### Brief
Every line below that has the string "lootnpc" adds one to the count. Give that count by itself.

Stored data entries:
•••••
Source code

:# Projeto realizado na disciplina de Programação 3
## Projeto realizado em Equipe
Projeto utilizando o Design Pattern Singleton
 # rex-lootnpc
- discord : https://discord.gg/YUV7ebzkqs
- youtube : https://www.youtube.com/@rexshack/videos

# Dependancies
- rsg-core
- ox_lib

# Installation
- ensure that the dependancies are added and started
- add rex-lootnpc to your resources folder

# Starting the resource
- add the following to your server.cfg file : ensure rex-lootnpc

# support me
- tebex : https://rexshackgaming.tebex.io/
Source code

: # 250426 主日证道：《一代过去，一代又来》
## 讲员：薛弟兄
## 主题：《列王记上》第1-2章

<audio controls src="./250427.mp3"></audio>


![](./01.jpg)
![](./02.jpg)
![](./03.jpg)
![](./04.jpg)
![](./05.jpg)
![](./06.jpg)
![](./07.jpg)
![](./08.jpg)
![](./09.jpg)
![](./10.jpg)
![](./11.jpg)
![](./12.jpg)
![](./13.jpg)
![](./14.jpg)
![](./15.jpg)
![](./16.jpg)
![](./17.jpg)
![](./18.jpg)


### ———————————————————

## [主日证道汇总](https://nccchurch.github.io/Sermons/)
•••••
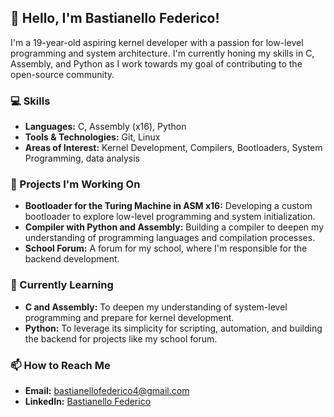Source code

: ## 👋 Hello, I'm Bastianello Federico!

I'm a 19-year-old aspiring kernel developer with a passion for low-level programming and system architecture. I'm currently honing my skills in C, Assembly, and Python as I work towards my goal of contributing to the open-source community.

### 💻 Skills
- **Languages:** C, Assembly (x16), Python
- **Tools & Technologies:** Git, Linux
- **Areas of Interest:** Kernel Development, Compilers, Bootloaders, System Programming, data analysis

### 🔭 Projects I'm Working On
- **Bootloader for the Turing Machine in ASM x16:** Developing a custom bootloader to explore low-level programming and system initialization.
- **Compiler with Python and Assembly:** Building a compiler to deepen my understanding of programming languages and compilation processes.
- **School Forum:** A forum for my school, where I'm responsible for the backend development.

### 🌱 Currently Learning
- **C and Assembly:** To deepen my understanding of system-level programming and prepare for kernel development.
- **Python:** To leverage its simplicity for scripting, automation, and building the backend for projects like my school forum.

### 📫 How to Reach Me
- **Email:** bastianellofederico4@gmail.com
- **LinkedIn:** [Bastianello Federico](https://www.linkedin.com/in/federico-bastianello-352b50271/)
•••••
### Final answer
3